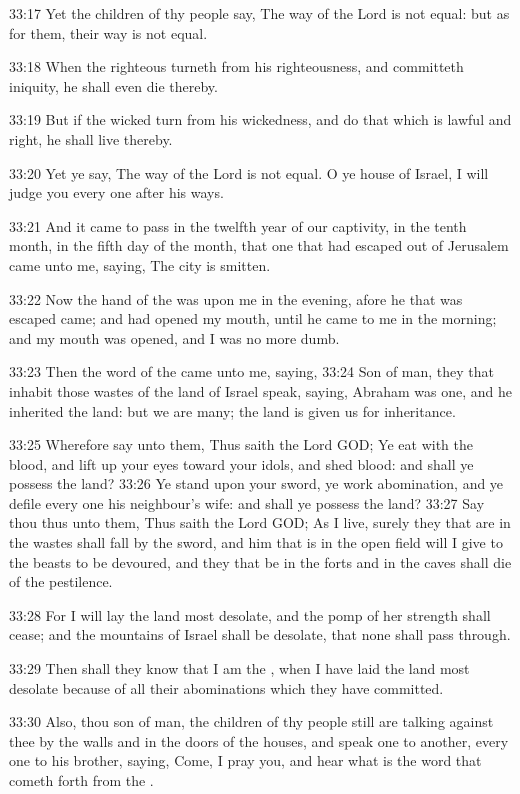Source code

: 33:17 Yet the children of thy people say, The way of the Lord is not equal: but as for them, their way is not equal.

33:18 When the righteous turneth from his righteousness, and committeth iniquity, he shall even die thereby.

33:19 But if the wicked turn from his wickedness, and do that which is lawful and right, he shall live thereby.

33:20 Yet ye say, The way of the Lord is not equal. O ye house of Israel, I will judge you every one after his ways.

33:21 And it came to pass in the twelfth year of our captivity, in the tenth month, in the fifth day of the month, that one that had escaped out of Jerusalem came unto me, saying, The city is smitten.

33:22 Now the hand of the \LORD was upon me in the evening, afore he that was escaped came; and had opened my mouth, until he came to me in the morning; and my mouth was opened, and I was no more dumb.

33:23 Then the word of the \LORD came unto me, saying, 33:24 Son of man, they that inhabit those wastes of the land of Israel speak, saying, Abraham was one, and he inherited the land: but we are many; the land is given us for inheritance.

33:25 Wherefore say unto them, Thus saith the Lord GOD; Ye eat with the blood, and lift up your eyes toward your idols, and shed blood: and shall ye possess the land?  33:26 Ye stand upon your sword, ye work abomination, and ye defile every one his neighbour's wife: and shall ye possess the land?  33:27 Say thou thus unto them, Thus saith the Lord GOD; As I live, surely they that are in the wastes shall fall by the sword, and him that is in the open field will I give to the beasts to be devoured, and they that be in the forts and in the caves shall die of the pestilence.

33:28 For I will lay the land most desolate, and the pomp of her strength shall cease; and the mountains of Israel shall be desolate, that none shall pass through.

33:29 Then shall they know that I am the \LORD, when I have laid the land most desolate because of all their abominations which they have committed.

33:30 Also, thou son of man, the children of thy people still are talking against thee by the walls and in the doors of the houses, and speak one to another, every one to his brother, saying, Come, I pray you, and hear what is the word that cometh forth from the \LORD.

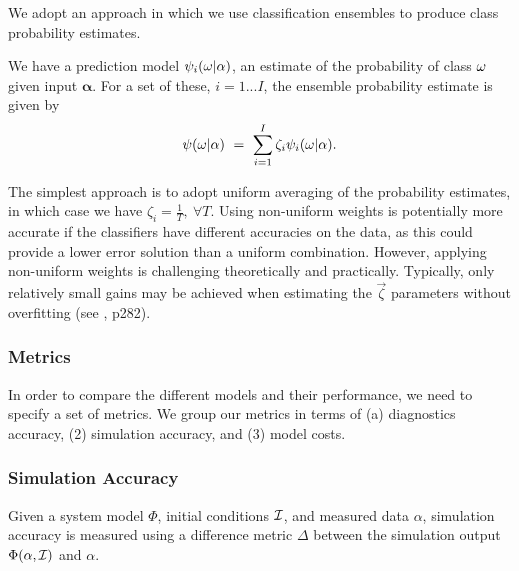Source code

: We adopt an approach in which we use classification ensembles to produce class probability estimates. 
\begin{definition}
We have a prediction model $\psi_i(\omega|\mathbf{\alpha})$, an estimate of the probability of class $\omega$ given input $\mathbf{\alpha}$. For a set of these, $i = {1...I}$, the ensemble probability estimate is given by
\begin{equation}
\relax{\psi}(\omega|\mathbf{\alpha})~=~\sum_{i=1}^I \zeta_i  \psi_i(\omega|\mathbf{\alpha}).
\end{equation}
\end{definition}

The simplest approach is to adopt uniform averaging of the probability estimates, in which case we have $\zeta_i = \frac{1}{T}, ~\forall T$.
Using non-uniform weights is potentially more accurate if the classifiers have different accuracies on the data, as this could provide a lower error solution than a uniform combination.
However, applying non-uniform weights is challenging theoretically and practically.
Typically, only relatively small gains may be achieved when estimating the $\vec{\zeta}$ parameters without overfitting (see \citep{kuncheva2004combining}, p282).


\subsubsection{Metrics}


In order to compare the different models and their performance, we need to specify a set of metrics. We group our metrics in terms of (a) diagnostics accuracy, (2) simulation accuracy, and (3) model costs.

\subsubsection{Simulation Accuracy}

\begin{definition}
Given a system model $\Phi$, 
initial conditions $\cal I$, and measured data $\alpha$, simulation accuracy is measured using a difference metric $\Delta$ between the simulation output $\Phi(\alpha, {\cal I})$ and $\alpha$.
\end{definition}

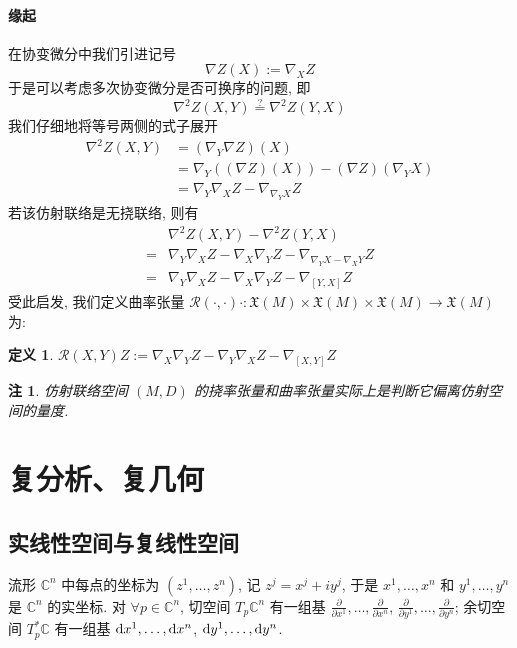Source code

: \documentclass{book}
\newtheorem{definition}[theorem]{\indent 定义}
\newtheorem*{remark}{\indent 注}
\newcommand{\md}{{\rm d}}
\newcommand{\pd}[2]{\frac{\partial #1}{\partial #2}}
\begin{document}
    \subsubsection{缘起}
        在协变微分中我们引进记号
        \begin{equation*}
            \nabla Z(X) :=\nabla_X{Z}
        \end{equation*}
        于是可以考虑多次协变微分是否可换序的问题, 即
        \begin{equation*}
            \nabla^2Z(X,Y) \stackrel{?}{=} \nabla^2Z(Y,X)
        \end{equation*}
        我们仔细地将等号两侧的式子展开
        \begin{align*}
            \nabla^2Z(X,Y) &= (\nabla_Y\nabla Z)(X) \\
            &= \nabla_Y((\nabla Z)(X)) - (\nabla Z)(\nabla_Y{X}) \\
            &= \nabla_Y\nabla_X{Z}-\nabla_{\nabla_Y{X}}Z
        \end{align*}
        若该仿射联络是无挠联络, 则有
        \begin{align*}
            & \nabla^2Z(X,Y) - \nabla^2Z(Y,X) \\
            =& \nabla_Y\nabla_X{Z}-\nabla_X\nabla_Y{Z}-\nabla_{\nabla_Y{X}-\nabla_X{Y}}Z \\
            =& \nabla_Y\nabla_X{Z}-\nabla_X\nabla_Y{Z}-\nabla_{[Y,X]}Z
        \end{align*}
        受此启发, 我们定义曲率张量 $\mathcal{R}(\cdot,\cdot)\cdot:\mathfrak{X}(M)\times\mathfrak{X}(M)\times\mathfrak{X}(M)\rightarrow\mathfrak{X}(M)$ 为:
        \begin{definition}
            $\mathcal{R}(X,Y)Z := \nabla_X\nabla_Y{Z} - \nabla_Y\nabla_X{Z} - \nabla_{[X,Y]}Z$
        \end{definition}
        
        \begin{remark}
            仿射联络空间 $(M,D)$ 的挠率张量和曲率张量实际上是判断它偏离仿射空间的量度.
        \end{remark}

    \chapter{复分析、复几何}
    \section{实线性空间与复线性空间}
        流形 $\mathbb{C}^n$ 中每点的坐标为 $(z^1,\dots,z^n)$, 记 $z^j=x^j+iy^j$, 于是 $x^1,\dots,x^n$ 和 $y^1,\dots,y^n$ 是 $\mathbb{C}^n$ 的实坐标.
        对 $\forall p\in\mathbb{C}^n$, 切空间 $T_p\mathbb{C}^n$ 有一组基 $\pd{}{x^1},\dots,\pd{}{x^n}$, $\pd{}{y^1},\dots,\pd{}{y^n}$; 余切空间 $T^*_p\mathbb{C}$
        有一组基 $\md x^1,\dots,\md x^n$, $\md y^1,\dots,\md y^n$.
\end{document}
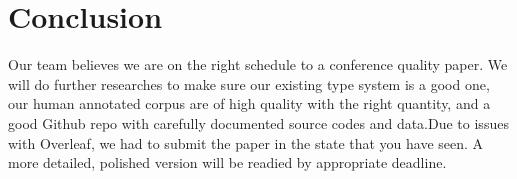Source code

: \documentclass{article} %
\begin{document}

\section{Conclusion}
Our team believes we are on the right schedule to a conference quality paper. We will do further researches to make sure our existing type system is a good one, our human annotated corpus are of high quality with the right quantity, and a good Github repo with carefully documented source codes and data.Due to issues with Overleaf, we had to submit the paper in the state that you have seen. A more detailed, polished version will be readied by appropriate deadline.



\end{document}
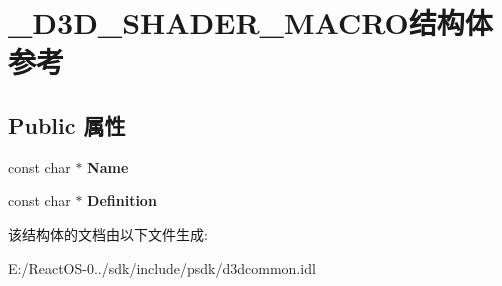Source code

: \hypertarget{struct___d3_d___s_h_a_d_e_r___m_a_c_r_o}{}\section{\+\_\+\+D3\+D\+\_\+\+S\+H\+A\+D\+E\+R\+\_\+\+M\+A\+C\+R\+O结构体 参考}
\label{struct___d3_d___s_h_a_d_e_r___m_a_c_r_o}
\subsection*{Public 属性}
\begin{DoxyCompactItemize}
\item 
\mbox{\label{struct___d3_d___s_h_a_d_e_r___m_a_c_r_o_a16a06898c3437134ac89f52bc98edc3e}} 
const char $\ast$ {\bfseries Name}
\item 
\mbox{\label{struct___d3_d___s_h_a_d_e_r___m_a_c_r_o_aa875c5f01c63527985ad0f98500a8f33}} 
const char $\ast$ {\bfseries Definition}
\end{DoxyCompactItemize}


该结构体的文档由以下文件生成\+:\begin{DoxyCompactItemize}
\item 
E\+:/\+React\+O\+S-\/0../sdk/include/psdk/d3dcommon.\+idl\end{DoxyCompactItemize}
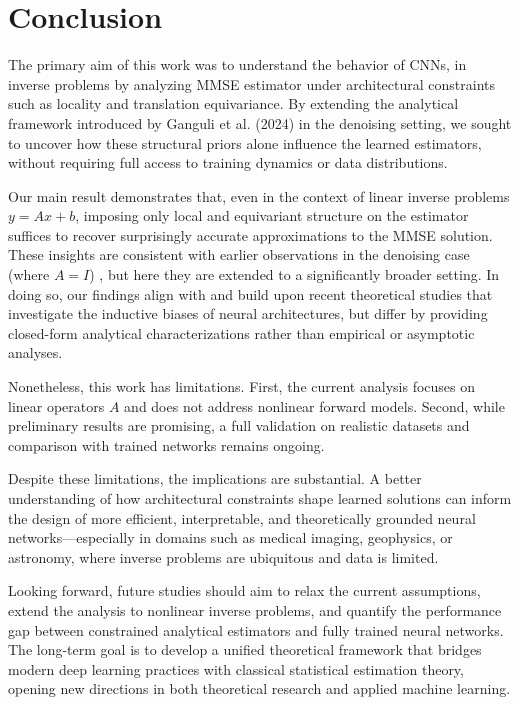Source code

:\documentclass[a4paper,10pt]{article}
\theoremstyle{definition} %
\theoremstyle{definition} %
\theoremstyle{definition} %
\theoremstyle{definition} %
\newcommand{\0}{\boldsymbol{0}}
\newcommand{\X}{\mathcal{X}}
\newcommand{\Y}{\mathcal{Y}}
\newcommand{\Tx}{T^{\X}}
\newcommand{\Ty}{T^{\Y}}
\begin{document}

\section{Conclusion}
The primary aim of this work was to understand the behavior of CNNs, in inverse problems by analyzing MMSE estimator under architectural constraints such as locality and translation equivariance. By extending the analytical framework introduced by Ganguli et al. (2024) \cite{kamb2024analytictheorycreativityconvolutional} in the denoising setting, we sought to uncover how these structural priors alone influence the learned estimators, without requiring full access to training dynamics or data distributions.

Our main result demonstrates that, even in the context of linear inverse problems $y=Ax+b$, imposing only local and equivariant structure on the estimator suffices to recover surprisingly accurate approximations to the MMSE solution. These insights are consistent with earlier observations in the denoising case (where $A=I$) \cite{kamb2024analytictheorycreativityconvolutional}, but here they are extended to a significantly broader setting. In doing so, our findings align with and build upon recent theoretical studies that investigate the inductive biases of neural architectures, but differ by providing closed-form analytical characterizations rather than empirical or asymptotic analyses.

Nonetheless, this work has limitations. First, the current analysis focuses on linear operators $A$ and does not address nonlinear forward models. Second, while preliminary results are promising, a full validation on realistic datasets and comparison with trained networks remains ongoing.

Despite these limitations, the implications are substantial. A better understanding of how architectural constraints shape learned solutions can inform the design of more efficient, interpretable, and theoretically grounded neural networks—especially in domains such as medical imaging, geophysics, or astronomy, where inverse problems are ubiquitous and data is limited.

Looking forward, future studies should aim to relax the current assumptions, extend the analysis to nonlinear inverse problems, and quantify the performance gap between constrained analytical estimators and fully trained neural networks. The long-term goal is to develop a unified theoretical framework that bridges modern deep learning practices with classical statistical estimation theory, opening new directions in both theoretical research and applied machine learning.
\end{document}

◇ ◇ ◇

What you will do
What lines in the listing above contain the word "limitations"? Show each one.

Written solution
Nonetheless, this work has limitations. First, the current analysis focuses on linear operators $A$ and does not address nonlinear forward models. Second, while preliminary results are promising, a full validation on realistic datasets and comparison with trained networks remains ongoing.
Despite these limitations, the implications are substantial. A better understanding of how architectural constraints shape learned solutions can inform the design of more efficient, interpretable, and theoretically grounded neural networks—especially in domains such as medical imaging, geophysics, or astronomy, where inverse problems are ubiquitous and data is limited.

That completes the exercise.